With no edits of any kind, print each record that follows.
═══ TASK DATA
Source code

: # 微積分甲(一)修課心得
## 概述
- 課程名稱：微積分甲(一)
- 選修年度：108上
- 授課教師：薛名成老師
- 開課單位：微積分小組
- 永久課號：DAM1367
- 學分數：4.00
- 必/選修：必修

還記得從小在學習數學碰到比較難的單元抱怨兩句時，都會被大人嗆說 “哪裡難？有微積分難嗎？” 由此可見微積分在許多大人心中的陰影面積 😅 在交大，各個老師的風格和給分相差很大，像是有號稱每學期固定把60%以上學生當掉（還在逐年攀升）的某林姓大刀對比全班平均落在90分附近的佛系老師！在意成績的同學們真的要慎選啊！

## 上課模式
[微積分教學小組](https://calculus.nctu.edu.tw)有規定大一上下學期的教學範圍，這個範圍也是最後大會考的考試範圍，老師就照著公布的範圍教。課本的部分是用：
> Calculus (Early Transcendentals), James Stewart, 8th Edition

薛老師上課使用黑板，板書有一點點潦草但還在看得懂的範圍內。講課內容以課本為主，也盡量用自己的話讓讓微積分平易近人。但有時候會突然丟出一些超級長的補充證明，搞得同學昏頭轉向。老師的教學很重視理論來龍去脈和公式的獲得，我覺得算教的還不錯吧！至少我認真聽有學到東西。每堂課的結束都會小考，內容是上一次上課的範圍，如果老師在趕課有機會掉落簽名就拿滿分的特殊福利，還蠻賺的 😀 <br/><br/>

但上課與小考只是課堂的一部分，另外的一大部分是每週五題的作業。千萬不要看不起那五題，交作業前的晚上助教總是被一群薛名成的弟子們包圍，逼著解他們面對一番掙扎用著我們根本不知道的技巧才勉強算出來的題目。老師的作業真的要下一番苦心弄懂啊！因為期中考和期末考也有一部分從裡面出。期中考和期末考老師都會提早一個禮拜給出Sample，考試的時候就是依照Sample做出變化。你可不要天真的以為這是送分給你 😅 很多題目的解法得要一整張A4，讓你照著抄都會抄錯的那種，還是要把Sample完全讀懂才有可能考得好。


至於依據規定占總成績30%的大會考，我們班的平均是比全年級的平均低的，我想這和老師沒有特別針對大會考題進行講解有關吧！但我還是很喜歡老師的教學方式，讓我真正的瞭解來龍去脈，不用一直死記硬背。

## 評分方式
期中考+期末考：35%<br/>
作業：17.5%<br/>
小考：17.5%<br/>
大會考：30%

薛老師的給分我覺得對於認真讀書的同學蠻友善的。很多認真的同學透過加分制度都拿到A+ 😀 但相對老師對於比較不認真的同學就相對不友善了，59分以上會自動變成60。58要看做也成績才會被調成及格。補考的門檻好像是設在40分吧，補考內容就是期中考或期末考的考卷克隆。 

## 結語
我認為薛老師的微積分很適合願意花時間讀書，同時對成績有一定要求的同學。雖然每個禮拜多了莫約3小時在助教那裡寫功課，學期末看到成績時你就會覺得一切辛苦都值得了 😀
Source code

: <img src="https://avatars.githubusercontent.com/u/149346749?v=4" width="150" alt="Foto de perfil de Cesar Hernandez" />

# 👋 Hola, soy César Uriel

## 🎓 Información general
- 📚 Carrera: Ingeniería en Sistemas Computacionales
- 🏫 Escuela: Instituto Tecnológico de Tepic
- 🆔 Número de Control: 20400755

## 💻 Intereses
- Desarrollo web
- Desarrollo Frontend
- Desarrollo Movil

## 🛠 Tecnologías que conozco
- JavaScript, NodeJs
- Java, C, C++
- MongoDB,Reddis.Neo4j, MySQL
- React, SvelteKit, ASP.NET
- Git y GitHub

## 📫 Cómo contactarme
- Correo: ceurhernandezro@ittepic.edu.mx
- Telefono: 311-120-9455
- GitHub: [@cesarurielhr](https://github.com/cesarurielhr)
══════
● EXERCISE RESPONSE
Source code

: # 微積分甲(一)修課心得
## 概述
- 課程名稱：微積分甲(一)
- 選修年度：108上
- 授課教師：薛名成老師
- 開課單位：微積分小組
- 永久課號：DAM1367
- 學分數：4.00
- 必/選修：必修

還記得從小在學習數學碰到比較難的單元抱怨兩句時，都會被大人嗆說 “哪裡難？有微積分難嗎？” 由此可見微積分在許多大人心中的陰影面積 😅 在交大，各個老師的風格和給分相差很大，像是有號稱每學期固定把60%以上學生當掉（還在逐年攀升）的某林姓大刀對比全班平均落在90分附近的佛系老師！在意成績的同學們真的要慎選啊！

## 上課模式
[微積分教學小組](https://calculus.nctu.edu.tw)有規定大一上下學期的教學範圍，這個範圍也是最後大會考的考試範圍，老師就照著公布的範圍教。課本的部分是用：
> Calculus (Early Transcendentals), James Stewart, 8th Edition

薛老師上課使用黑板，板書有一點點潦草但還在看得懂的範圍內。講課內容以課本為主，也盡量用自己的話讓讓微積分平易近人。但有時候會突然丟出一些超級長的補充證明，搞得同學昏頭轉向。老師的教學很重視理論來龍去脈和公式的獲得，我覺得算教的還不錯吧！至少我認真聽有學到東西。每堂課的結束都會小考，內容是上一次上課的範圍，如果老師在趕課有機會掉落簽名就拿滿分的特殊福利，還蠻賺的 😀 <br/><br/>

但上課與小考只是課堂的一部分，另外的一大部分是每週五題的作業。千萬不要看不起那五題，交作業前的晚上助教總是被一群薛名成的弟子們包圍，逼著解他們面對一番掙扎用著我們根本不知道的技巧才勉強算出來的題目。老師的作業真的要下一番苦心弄懂啊！因為期中考和期末考也有一部分從裡面出。期中考和期末考老師都會提早一個禮拜給出Sample，考試的時候就是依照Sample做出變化。你可不要天真的以為這是送分給你 😅 很多題目的解法得要一整張A4，讓你照著抄都會抄錯的那種，還是要把Sample完全讀懂才有可能考得好。


至於依據規定占總成績30%的大會考，我們班的平均是比全年級的平均低的，我想這和老師沒有特別針對大會考題進行講解有關吧！但我還是很喜歡老師的教學方式，讓我真正的瞭解來龍去脈，不用一直死記硬背。

## 評分方式
期中考+期末考：35%<br/>
作業：17.5%<br/>
小考：17.5%<br/>
大會考：30%

薛老師的給分我覺得對於認真讀書的同學蠻友善的。很多認真的同學透過加分制度都拿到A+ 😀 但相對老師對於比較不認真的同學就相對不友善了，59分以上會自動變成60。58要看做也成績才會被調成及格。補考的門檻好像是設在40分吧，補考內容就是期中考或期末考的考卷克隆。 

## 結語
我認為薛老師的微積分很適合願意花時間讀書，同時對成績有一定要求的同學。雖然每個禮拜多了莫約3小時在助教那裡寫功課，學期末看到成績時你就會覺得一切辛苦都值得了 😀
Source code

: <img src="https://avatars.githubusercontent.com/u/149346749?v=4" width="150" alt="Foto de perfil de Cesar Hernandez" />

# 👋 Hola, soy César Uriel

## 🎓 Información general
- 📚 Carrera: Ingeniería en Sistemas Computacionales
- 🏫 Escuela: Instituto Tecnológico de Tepic
- 🆔 Número de Control: 20400755

## 💻 Intereses
- Desarrollo web
- Desarrollo Frontend
- Desarrollo Movil

## 🛠 Tecnologías que conozco
- JavaScript, NodeJs
- Java, C, C++
- MongoDB,Reddis.Neo4j, MySQL
- React, SvelteKit, ASP.NET
- Git y GitHub

## 📫 Cómo contactarme
- Correo: ceurhernandezro@ittepic.edu.mx
- Telefono: 311-120-9455
- GitHub: [@cesarurielhr](https://github.com/cesarurielhr)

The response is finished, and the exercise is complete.